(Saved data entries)
□ □ □ □ □

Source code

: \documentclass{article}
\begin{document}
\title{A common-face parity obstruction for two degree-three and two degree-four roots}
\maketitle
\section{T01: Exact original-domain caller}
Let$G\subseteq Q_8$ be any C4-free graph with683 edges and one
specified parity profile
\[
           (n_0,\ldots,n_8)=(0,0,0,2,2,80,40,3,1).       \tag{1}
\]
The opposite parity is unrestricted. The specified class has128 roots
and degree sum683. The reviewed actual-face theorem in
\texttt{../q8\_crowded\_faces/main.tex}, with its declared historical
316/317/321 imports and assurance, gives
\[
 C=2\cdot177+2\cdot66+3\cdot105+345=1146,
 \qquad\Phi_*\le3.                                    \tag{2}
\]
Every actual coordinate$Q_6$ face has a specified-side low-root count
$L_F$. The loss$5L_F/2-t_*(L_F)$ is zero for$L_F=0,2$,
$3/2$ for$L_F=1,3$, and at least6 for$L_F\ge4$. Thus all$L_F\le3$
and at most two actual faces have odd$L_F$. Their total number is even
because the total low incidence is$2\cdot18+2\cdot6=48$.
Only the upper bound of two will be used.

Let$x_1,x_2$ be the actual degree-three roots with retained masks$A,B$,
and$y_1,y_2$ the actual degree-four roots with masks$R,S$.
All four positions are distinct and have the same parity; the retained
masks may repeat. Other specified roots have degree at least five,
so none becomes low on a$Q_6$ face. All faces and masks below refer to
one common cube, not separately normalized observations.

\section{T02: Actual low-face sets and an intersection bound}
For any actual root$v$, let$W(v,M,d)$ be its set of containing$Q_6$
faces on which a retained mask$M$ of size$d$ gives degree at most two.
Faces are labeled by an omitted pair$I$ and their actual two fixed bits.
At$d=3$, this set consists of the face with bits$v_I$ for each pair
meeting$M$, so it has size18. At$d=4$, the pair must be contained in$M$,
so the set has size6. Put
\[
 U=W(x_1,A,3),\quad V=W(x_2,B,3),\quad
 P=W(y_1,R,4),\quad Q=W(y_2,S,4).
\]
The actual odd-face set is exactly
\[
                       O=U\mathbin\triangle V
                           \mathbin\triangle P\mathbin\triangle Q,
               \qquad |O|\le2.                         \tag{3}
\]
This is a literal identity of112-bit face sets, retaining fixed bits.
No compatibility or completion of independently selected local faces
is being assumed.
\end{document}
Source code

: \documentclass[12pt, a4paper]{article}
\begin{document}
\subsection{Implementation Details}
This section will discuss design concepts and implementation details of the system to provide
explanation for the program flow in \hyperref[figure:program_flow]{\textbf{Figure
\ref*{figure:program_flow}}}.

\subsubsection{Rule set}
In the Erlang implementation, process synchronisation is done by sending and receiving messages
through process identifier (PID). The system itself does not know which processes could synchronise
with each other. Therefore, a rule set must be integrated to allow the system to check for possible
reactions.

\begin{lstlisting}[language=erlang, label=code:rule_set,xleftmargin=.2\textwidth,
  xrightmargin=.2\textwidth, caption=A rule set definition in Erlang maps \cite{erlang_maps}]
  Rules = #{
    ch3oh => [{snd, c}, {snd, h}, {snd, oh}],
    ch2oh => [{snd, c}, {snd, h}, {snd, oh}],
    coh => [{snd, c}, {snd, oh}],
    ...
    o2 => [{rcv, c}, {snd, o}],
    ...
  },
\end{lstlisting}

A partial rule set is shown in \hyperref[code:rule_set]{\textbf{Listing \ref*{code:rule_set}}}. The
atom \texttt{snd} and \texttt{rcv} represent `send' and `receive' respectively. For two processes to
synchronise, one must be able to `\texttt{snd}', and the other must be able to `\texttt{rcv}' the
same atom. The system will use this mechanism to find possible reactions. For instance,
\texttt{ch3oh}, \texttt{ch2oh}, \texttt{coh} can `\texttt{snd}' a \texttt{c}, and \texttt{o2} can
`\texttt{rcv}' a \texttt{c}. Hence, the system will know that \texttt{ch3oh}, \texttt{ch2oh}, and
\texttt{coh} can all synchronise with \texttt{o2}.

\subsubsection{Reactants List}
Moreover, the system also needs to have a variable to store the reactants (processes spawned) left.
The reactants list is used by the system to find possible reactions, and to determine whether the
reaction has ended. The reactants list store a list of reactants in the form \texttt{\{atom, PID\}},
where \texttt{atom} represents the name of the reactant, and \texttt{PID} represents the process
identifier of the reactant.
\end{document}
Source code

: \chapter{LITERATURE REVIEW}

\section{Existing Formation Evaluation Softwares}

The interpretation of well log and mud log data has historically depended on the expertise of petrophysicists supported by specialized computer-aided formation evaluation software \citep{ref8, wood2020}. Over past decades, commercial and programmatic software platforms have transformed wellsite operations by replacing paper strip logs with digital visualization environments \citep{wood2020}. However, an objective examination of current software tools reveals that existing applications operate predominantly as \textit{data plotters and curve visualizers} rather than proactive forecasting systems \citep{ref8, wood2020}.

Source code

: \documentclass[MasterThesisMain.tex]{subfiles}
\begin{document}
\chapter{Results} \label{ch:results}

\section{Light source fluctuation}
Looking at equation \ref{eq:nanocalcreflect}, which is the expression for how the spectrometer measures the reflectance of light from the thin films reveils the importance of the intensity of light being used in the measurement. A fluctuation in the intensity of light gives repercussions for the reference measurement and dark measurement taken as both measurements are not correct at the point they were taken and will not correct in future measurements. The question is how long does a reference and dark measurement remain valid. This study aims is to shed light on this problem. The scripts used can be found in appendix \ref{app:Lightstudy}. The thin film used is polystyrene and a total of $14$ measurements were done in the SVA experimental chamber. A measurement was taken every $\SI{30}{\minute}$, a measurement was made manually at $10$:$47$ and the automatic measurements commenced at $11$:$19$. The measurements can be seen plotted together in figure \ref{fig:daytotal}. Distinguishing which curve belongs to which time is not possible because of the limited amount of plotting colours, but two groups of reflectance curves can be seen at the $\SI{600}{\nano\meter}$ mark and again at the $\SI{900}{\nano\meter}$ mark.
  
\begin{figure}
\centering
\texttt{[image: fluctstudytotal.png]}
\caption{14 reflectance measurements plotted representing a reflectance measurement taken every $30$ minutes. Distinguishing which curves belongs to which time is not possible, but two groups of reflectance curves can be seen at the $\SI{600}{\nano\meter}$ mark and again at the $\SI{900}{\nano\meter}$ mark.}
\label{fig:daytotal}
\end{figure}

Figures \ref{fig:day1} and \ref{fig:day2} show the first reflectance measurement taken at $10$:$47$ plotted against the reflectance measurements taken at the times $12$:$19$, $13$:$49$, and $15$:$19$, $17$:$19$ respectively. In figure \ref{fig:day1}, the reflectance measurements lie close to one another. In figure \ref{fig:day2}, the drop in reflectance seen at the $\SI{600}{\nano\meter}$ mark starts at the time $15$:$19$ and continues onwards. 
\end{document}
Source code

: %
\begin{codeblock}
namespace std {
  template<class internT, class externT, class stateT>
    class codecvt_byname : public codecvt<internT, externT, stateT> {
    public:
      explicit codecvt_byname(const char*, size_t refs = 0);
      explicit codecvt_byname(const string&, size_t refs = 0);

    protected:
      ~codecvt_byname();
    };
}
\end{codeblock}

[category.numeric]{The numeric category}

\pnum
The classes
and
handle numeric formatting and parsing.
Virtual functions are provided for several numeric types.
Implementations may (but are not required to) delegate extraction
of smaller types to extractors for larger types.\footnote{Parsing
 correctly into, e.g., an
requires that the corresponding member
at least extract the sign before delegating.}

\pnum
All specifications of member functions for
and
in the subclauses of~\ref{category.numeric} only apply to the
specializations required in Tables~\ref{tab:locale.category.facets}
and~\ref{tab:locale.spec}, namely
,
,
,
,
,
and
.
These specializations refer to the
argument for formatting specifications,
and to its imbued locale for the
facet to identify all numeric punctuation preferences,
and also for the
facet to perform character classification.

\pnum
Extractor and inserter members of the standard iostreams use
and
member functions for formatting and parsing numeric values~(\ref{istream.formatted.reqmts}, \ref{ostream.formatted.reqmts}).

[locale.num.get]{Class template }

□ □ □ □ □

Return, with no change at all, every line in the entries above from the line containing "one common cube, not" through the line containing "faces on which".

> _Finished task_:
one common cube, not separately normalized observations.

\section{T02: Actual low-face sets and an intersection bound}
For any actual root$v$, let$W(v,M,d)$ be its set of containing$Q_6$
faces on which a retained mask$M$ of size$d$ gives degree at most two.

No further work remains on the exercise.